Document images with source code
== == ==

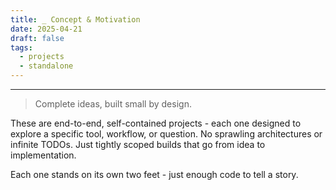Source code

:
 ```yaml
---
title: _ Concept & Motivation
date: 2025-04-21
draft: false
tags:
  - projects
  - standalone
---
```

---

> Complete ideas, built small by design.

These are end-to-end, self-contained projects - each one designed to explore a specific tool, workflow, or question. No sprawling architectures or infinite TODOs. Just tightly scoped builds that go from idea to implementation.

Each one stands on its own two feet - just enough code to tell a story.
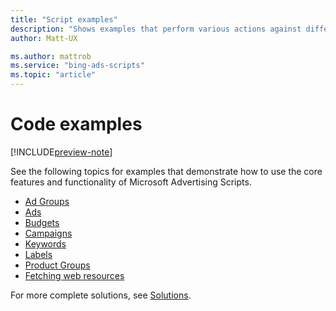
 ```yaml
---
title: "Script examples"
description: "Shows examples that perform various actions against different resources."
author: Matt-UX

ms.author: mattrob
ms.service: "bing-ads-scripts"
ms.topic: "article"
---
```


# Code examples

[!INCLUDE[preview-note](../includes/preview-note.md)]


See the following topics for examples that demonstrate how to use the core features and functionality of Microsoft Advertising Scripts.

- [Ad Groups](./adgroups.md)
- [Ads](./ads.md)
- [Budgets](./budgets.md)
- [Campaigns](./campaigns.md)
- [Keywords](./keywords.md)
- [Labels](./labels.md)
- [Product Groups](./product-groups.md)
- [Fetching web resources](./fetch-resources.md)

For more complete solutions, see [Solutions](../solutions/index.md).

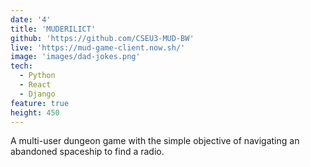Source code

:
 ```yaml
---
date: '4'
title: 'MUDERILICT'
github: 'https://github.com/CSEU3-MUD-BW'
live: 'https://mud-game-client.now.sh/'
image: 'images/dad-jokes.png'
tech:
  - Python
  - React
  - Django
feature: true
height: 450
---
```


A multi-user dungeon game with the simple objective of navigating an abandoned spaceship to find a radio.
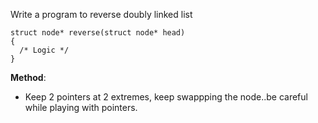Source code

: Write a program to reverse doubly linked list

```
struct node* reverse(struct node* head)
{
  /* Logic */
}
```


**Method**:
- Keep 2 pointers at 2 extremes, keep swappping the node..be careful while playing with pointers.

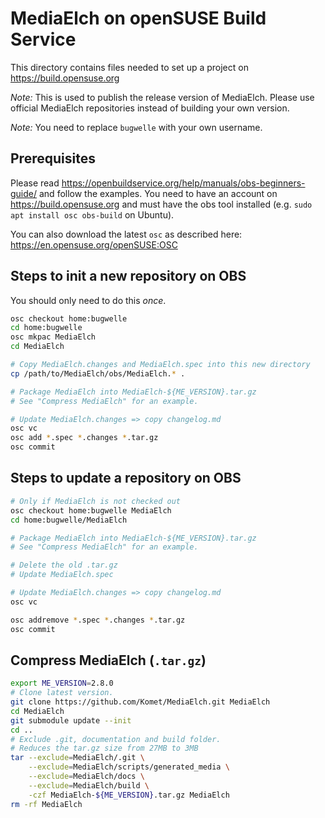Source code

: # MediaElch on openSUSE Build Service

This directory contains files needed to set up a project on
https://build.opensuse.org

*Note:* This is used to publish the release version of MediaElch.
Please use official MediaElch repositories instead of building
your own version.

*Note:* You need to replace `bugwelle` with your own username.

## Prerequisites

Please read https://openbuildservice.org/help/manuals/obs-beginners-guide/
and follow the examples. You need to have an account on
https://build.opensuse.org and must have the obs tool installed (e.g.
`sudo apt install osc obs-build` on Ubuntu).

You can also download the latest `osc` as described here:
https://en.opensuse.org/openSUSE:OSC  

## Steps to init a new repository on OBS
You should only need to do this *once*.

```sh
osc checkout home:bugwelle
cd home:bugwelle
osc mkpac MediaElch
cd MediaElch

# Copy MediaElch.changes and MediaElch.spec into this new directory
cp /path/to/MediaElch/obs/MediaElch.* .

# Package MediaElch into MediaElch-${ME_VERSION}.tar.gz 
# See "Compress MediaElch" for an example.

# Update MediaElch.changes => copy changelog.md
osc vc
osc add *.spec *.changes *.tar.gz
osc commit
```

## Steps to update a repository on OBS

```sh
# Only if MediaElch is not checked out
osc checkout home:bugwelle MediaElch
cd home:bugwelle/MediaElch

# Package MediaElch into MediaElch-${ME_VERSION}.tar.gz 
# See "Compress MediaElch" for an example.

# Delete the old .tar.gz
# Update MediaElch.spec

# Update MediaElch.changes => copy changelog.md
osc vc

osc addremove *.spec *.changes *.tar.gz
osc commit
```

## Compress MediaElch (`.tar.gz`)

```sh
export ME_VERSION=2.8.0
# Clone latest version.
git clone https://github.com/Komet/MediaElch.git MediaElch
cd MediaElch
git submodule update --init
cd ..
# Exclude .git, documentation and build folder.
# Reduces the tar.gz size from 27MB to 3MB
tar --exclude=MediaElch/.git \
	--exclude=MediaElch/scripts/generated_media \
	--exclude=MediaElch/docs \
	--exclude=MediaElch/build \
    -czf MediaElch-${ME_VERSION}.tar.gz MediaElch
rm -rf MediaElch
```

== == ==

**EXERCISE DESCRIPTION:**
Look through the records and copy down every line that holds "from".

**REPLY TO THE EXERCISE:**
These are end-to-end, self-contained projects - each one designed to explore a specific tool, workflow, or question. No sprawling architectures or infinite TODOs. Just tightly scoped builds that go from idea to implementation.
# Reduces the tar.gz size from 27MB to 3MB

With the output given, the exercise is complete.